Dragon was unleashed an resulted in a victory hmmm..


----------



## jdiggidy (Jun 21, 2003)

Block, you may have just given Steve his new nickname. He is no longer The Franchise or SteveO. He is now The Dragon.

If Steve can score 10 plus per game with 3 or more assists and only 1 turnover per game then I am all for him getting regular PT. The only other thing he could've done in the Denver game was shoot a little better.

Let us not forget that this was Denver so the jury is still out on "The Dragon".


----------



## darkballa (Sep 19, 2003)

Denver's not bad, considering we lost to the grizzlies and the lakers. since denver's 9-5 right now, i'd still say they're the better the team even though i know that 6 game losing streak was a fluke.


----------



## OneBadLT123 (Oct 4, 2005)

I kind of expected his shooting to be off since he has played only 2 games. But hell I am all up for him getting minutes if he plays like the way he did.

James is a joke


----------



## hroz (Mar 4, 2006)

I really think our two PGs James & Alston are our weakest links.

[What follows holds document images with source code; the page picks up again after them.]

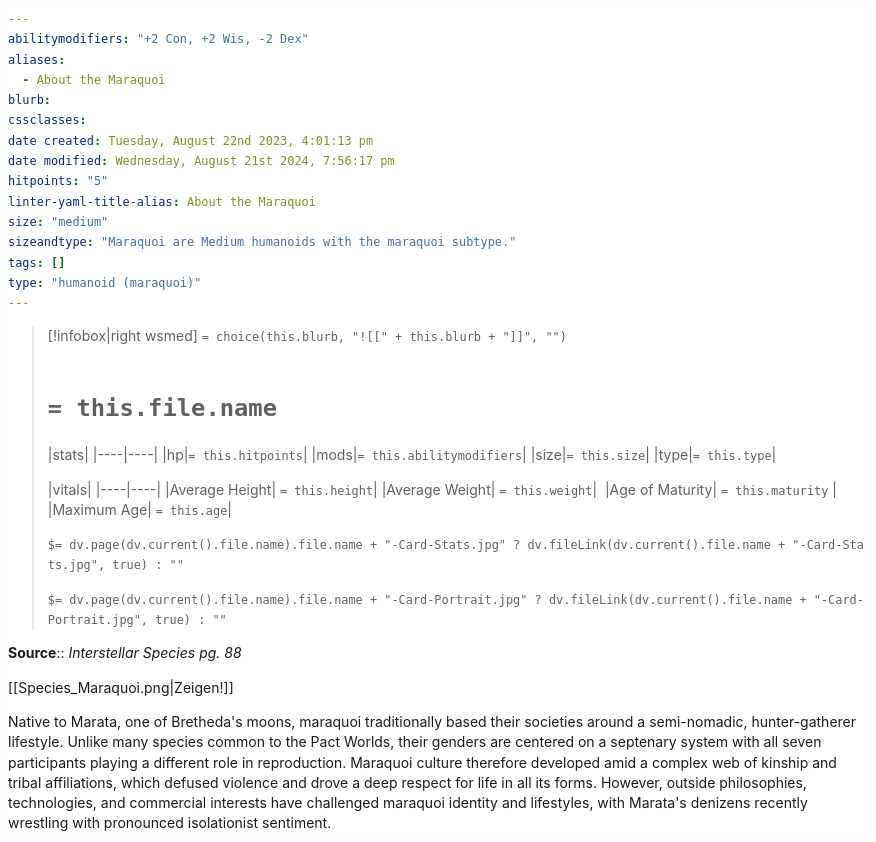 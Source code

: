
 ```yaml
---
abilitymodifiers: "+2 Con, +2 Wis, -2 Dex"
aliases:
  - About the Maraquoi
blurb:
cssclasses: 
date created: Tuesday, August 22nd 2023, 4:01:13 pm
date modified: Wednesday, August 21st 2024, 7:56:17 pm
hitpoints: "5"
linter-yaml-title-alias: About the Maraquoi
size: "medium"
sizeandtype: "Maraquoi are Medium humanoids with the maraquoi subtype."
tags: []
type: "humanoid (maraquoi)"
---
```


>[!infobox|right wsmed]
>`= choice(this.blurb, "![[" + this.blurb + "]]", "")`
> # `= this.file.name`
>
> |stats|
> |----|----|
> |hp|`= this.hitpoints`|
> |mods|`= this.abilitymodifiers`|
> |size|`= this.size`|
> |type|`= this.type`|
>
>
> |vitals|
> |----|----|
> |Average Height| `= this.height`|
> |Average Weight| `= this.weight`| 
> |Age of Maturity| `= this.maturity` |
> |Maximum Age| `= this.age`|
>
>`$= dv.page(dv.current().file.name).file.name + "-Card-Stats.jpg" ? dv.fileLink(dv.current().file.name + "-Card-Stats.jpg", true) : ""`
>
>`$= dv.page(dv.current().file.name).file.name + "-Card-Portrait.jpg" ? dv.fileLink(dv.current().file.name + "-Card-Portrait.jpg", true) : ""`
>
**Source**:: _Interstellar Species pg. 88_

[[Species_Maraquoi.png|Zeigen!]]

Native to Marata, one of Bretheda's moons, maraquoi traditionally based their societies around a semi-nomadic, hunter-gatherer lifestyle. Unlike many species common to the Pact Worlds, their genders are centered on a septenary system with all seven participants playing a different role in reproduction. Maraquoi culture therefore developed amid a complex web of kinship and tribal affiliations, which defused violence and drove a deep respect for life in all its forms. However, outside philosophies, technologies, and commercial interests have challenged maraquoi identity and lifestyles, with Marata's denizens recently wrestling with pronounced isolationist sentiment.
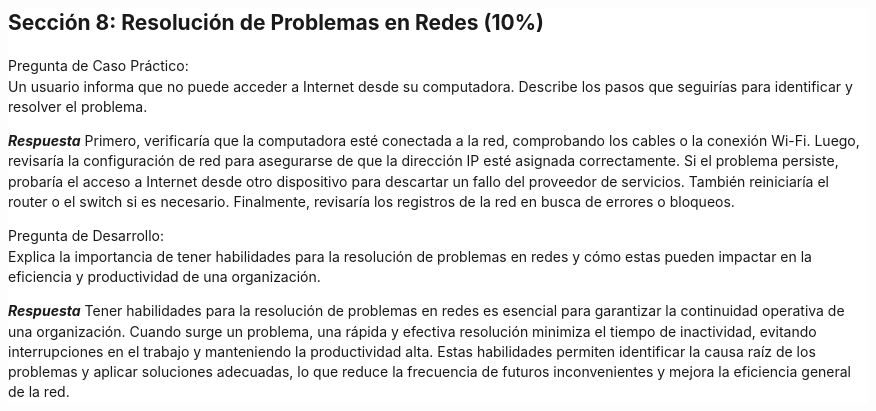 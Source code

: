 ## Sección 8: Resolución de Problemas en Redes (10%)

Pregunta de Caso Práctico:<br>
Un usuario informa que no puede acceder a Internet desde su computadora. Describe los pasos que seguirías para identificar y resolver el problema.<br>

___Respuesta___
Primero, verificaría que la computadora esté conectada a la red, comprobando los cables o la conexión Wi-Fi. Luego, revisaría la configuración de red para asegurarse de que la dirección IP esté asignada correctamente. Si el problema persiste, probaría el acceso a Internet desde otro dispositivo para descartar un fallo del proveedor de servicios. También reiniciaría el router o el switch si es necesario. Finalmente, revisaría los registros de la red en busca de errores o bloqueos.

Pregunta de Desarrollo:<br>
Explica la importancia de tener habilidades para la resolución de problemas en redes y cómo estas pueden impactar en la eficiencia y productividad de una organización.<br>

___Respuesta___
Tener habilidades para la resolución de problemas en redes es esencial para garantizar la continuidad operativa de una organización. Cuando surge un problema, una rápida y efectiva resolución minimiza el tiempo de inactividad, evitando interrupciones en el trabajo y manteniendo la productividad alta. Estas habilidades permiten identificar la causa raíz de los problemas y aplicar soluciones adecuadas, lo que reduce la frecuencia de futuros inconvenientes y mejora la eficiencia general de la red.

Last game we saw Luther's minutes disappear but James & Rafer still got plenty. I didnt undertstand that.

Luther is the best spot up shooter we have. 

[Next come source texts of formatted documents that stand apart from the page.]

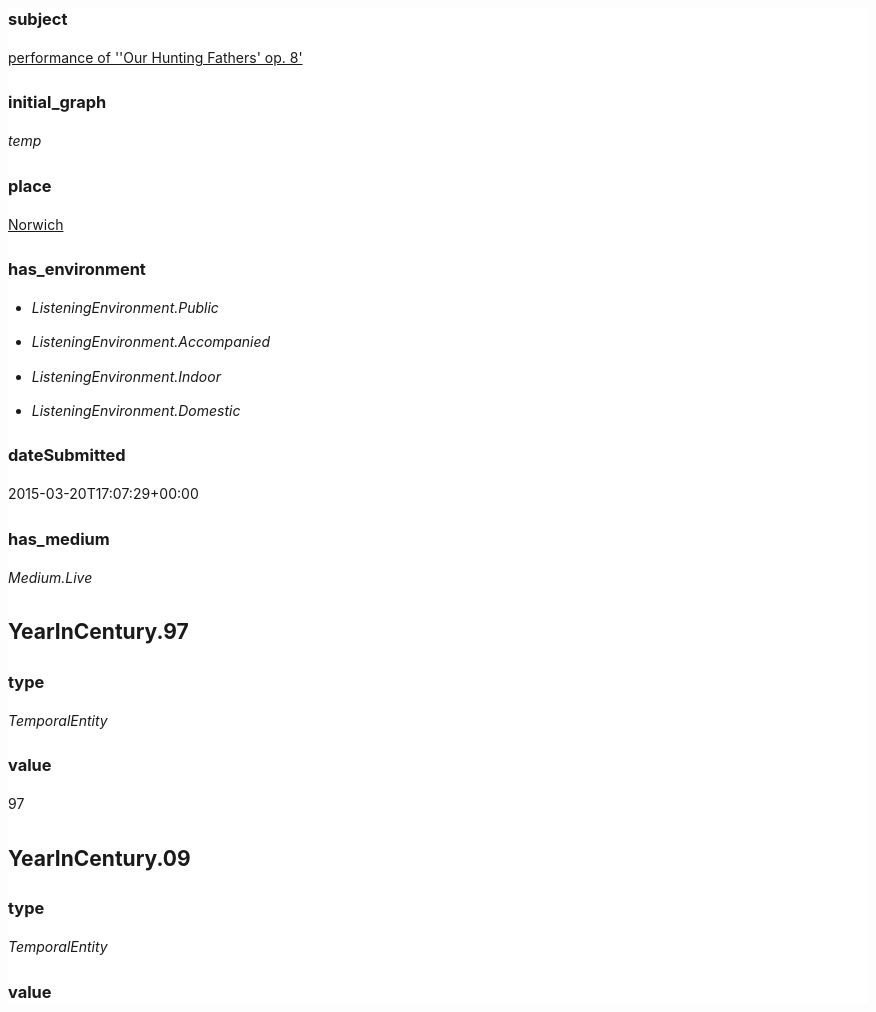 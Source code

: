 ### subject


[performance of ''Our Hunting Fathers' op. 8'](#performance-of-''Our-Hunting-Fathers'-op.-8')

### initial_graph


*temp*

### place


[Norwich](#Norwich)

### has_environment

 - *ListeningEnvironment.Public*

 - *ListeningEnvironment.Accompanied*

 - *ListeningEnvironment.Indoor*

 - *ListeningEnvironment.Domestic*

### dateSubmitted


2015-03-20T17:07:29+00:00

### has_medium


*Medium.Live*

## YearInCentury.97

### type


*TemporalEntity*

### value


97

## YearInCentury.09

### type


*TemporalEntity*

### value
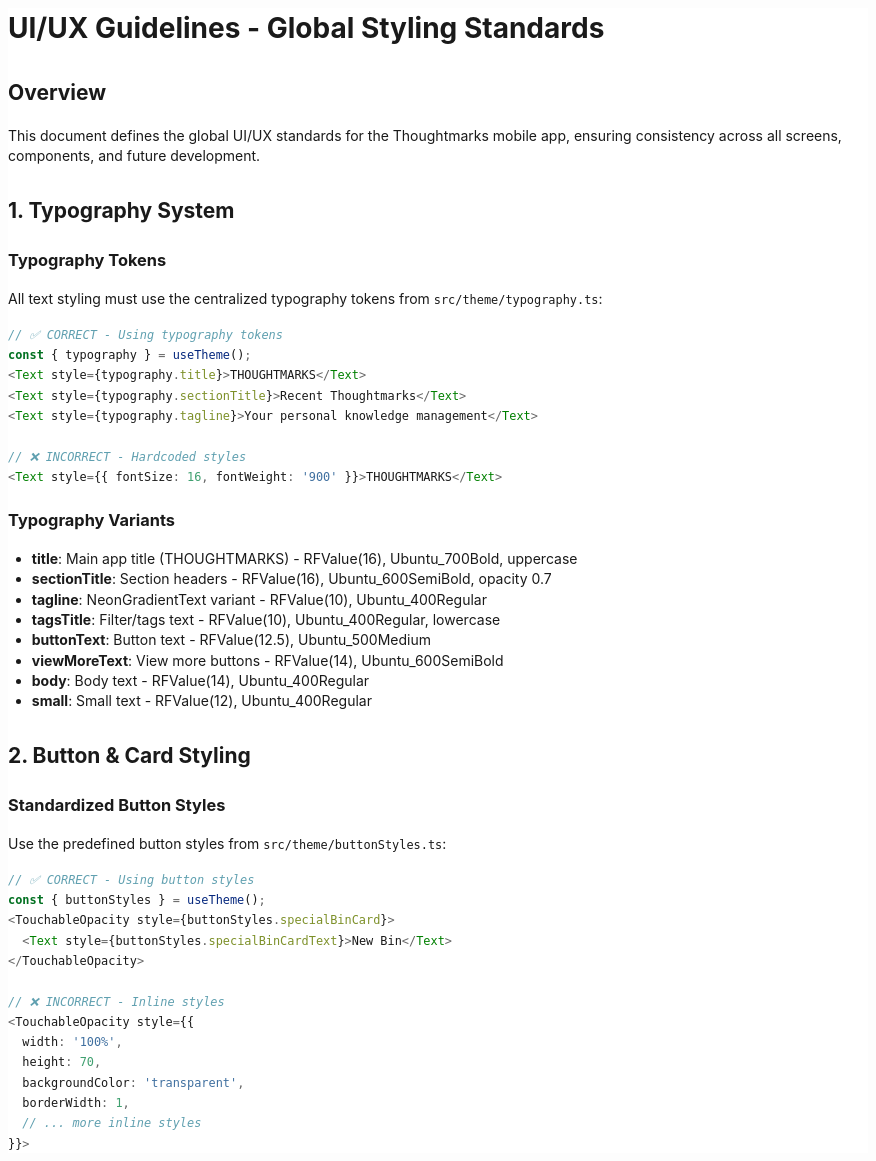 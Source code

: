 # UI/UX Guidelines - Global Styling Standards

## Overview
This document defines the global UI/UX standards for the Thoughtmarks mobile app, ensuring consistency across all screens, components, and future development.

## 1. Typography System

### Typography Tokens
All text styling must use the centralized typography tokens from `src/theme/typography.ts`:

```typescript
// ✅ CORRECT - Using typography tokens
const { typography } = useTheme();
<Text style={typography.title}>THOUGHTMARKS</Text>
<Text style={typography.sectionTitle}>Recent Thoughtmarks</Text>
<Text style={typography.tagline}>Your personal knowledge management</Text>

// ❌ INCORRECT - Hardcoded styles
<Text style={{ fontSize: 16, fontWeight: '900' }}>THOUGHTMARKS</Text>
```

### Typography Variants
- **title**: Main app title (THOUGHTMARKS) - RFValue(16), Ubuntu_700Bold, uppercase
- **sectionTitle**: Section headers - RFValue(16), Ubuntu_600SemiBold, opacity 0.7
- **tagline**: NeonGradientText variant - RFValue(10), Ubuntu_400Regular
- **tagsTitle**: Filter/tags text - RFValue(10), Ubuntu_400Regular, lowercase
- **buttonText**: Button text - RFValue(12.5), Ubuntu_500Medium
- **viewMoreText**: View more buttons - RFValue(14), Ubuntu_600SemiBold
- **body**: Body text - RFValue(14), Ubuntu_400Regular
- **small**: Small text - RFValue(12), Ubuntu_400Regular

## 2. Button & Card Styling

### Standardized Button Styles
Use the predefined button styles from `src/theme/buttonStyles.ts`:

```typescript
// ✅ CORRECT - Using button styles
const { buttonStyles } = useTheme();
<TouchableOpacity style={buttonStyles.specialBinCard}>
  <Text style={buttonStyles.specialBinCardText}>New Bin</Text>
</TouchableOpacity>

// ❌ INCORRECT - Inline styles
<TouchableOpacity style={{
  width: '100%',
  height: 70,
  backgroundColor: 'transparent',
  borderWidth: 1,
  // ... more inline styles
}}>
```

Frankly I think the minutes shared between Rafer, James & Francis should equal upto 48 minutes exactly no more no less.


----------



## Block (Apr 22, 2007)

looks like adelman reads these forums


----------



## Pimped Out (May 4, 2005)

Block said:


> looks like adelman reads these forums


if he read these forums, he would be getting yao the ball more in the post instead of saying we do it too much


----------



## jdiggidy (Jun 21, 2003)

I think his comment about Yao getting to many touches was more about relying on him to much to score and everyone else standing around doing nothing on the offensive end.

The point was if everyone else was involved in the offense and producing that Yao would get less touches because the scoring would be a little more even.

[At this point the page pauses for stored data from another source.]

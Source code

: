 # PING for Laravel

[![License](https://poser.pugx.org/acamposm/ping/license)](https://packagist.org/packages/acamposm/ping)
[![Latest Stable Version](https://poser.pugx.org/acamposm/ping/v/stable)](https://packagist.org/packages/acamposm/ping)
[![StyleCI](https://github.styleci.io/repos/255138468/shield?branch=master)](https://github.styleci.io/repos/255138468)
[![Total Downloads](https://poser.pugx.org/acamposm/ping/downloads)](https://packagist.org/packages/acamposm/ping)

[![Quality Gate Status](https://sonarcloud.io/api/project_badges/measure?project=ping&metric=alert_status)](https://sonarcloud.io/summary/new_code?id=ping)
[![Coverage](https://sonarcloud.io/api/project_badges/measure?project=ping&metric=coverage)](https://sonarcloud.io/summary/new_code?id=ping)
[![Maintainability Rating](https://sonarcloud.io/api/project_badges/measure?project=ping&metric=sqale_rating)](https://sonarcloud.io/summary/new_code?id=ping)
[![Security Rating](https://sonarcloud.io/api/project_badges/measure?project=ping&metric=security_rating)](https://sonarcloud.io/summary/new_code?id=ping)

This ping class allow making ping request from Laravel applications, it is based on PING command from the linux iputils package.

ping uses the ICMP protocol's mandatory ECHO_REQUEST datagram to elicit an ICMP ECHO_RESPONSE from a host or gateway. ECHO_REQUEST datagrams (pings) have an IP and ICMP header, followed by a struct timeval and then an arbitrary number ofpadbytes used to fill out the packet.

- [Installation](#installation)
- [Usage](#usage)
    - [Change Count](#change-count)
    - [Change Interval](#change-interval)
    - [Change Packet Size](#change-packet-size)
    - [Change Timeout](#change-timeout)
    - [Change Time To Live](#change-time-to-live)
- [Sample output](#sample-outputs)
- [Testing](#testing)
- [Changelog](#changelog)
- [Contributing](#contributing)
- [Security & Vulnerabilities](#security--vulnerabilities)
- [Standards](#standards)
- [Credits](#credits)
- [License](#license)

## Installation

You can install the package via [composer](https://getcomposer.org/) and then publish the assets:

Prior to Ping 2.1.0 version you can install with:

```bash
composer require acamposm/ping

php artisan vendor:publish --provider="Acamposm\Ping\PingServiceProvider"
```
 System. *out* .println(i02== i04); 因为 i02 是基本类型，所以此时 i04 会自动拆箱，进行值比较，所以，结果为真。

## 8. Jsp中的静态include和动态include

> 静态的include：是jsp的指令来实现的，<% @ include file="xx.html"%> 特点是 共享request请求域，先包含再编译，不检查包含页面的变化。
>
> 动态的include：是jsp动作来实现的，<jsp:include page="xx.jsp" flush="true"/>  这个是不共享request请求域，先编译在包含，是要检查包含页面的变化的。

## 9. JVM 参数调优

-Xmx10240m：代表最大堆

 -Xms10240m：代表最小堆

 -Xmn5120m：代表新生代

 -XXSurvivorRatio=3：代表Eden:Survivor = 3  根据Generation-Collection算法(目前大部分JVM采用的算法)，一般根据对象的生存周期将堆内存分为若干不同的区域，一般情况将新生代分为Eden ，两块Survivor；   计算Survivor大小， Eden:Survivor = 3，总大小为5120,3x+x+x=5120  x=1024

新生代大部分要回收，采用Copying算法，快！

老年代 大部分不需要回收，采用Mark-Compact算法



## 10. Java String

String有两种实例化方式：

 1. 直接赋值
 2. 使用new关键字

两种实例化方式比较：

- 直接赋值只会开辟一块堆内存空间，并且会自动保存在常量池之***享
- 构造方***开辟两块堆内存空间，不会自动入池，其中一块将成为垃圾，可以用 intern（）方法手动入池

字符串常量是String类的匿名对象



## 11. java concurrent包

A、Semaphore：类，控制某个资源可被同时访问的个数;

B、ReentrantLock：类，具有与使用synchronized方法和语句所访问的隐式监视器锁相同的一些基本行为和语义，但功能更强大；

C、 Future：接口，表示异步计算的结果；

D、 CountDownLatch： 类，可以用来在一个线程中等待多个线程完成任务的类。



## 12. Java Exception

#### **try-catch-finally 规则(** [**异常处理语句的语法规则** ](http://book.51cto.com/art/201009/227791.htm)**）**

I might be wrong on this and Rick didn't exactly break it down the way I am trying to say it.

Sticking to the thread topic, "The Dragon" had another decent game against the clippers in very limited minutes.


----------



## edwardcyh (Dec 13, 2005)

"The Dragon" is such a bad fit for Francis.

"The Dino" is probably more fitting because: 

1. He's old 
2. Dinosaur is Western equivalent of dragon


----------



## Pimped Out (May 4, 2005)

edwardcyh said:


> "The Dragon" is such a bad fit for Francis.
> 
> "The Dino" is probably more fitting because:
> 
> ...


Dragons have their place in western culture as well.


----------



## edwardcyh (Dec 13, 2005)

Pimped Out said:


> Dragons have their place in western culture as well.


Absolutely! I am a huge fan of D&D.

However, when you refer to one of Yao's teammate as dragon..... D&D doesn't come up in my head. :biggrin:


----------



## edyzbasketball (Nov 16, 2005)

Y&T&D. Sounds like a name for a Chinese cheap textile factory.


----------